- The Washington Times - Wednesday, June 11, 2014

Hillary Clinton’s book launch is off to a shaky start after she sparked a Twitter firestorm on Monday suggesting that she and former President Bill Clinton were “dead broke” when they left the White House in 2000.

The statement, which scored “mostly false” on Politifact, sparked a #HillaryIsSoPoor hashtag that mocked the former secretary of state for pandering to the middle class.

But in perhaps a less-damning gaffe, Mrs. Clinton mistakenly suggested Wednesday that Abraham Lincoln was a senator during his earlier political career, an ABC affiliate in Chicago reported.

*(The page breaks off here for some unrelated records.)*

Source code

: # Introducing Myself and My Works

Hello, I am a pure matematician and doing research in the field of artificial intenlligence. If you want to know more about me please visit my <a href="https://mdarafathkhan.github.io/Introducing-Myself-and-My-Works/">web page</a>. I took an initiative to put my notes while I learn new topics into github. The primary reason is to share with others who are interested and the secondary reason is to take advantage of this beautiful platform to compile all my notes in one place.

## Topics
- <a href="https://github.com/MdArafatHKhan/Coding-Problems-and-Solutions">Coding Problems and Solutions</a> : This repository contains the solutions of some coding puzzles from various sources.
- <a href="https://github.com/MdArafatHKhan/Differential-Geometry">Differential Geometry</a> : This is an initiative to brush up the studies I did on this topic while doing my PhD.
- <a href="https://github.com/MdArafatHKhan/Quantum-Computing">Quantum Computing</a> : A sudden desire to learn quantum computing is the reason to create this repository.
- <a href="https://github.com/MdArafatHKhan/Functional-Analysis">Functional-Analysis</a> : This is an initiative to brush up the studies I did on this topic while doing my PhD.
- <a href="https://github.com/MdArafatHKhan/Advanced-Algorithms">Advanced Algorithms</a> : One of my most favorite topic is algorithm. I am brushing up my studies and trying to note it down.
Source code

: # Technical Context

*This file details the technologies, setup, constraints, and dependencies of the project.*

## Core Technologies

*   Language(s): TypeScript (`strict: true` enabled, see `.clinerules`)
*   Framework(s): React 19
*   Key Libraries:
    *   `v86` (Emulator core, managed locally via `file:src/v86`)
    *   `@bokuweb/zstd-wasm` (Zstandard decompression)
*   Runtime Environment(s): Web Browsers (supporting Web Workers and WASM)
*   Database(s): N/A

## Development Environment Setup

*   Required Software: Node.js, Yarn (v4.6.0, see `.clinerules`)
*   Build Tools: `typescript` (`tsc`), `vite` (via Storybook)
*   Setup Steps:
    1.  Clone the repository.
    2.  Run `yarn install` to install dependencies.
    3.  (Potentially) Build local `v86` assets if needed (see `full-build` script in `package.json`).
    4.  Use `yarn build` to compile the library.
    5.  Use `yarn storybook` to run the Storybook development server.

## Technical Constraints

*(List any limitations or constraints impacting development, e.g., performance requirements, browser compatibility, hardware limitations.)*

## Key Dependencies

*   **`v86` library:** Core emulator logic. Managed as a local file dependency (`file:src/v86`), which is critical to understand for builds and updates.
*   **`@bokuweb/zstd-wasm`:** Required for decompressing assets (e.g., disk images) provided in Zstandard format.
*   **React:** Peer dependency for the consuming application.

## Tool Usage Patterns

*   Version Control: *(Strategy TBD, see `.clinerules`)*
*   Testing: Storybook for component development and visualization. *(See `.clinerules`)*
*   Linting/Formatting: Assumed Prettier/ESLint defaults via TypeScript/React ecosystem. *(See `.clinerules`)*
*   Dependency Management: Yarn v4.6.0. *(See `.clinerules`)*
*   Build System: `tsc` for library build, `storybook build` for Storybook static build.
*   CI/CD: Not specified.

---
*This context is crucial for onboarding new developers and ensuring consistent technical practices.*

“I actually write about Rahm [Emanuel] in the book,” she said during an event with Mr. Emanuel to promote her book. “I asked him not to read it before we sat and did our interview. But it was in the very first chapter, the chapter I rightly call ’Team of Rivals,’ because that’s what it was in the beginning. A senator from Illinois ran against a senator from New York, just as had happened way back with a senator from Illinois named Lincoln and a senator from New York named Seward. And it turned out the same way.”

Abraham Lincoln was never a senator. He lost that election to Stephen A. Douglas after the Lincoln-Douglas debates in 1858. Mr. Lincoln won the 1860 Republican presidential nomination against William H. Seward, who became the president’s secretary of state from 1861–1865.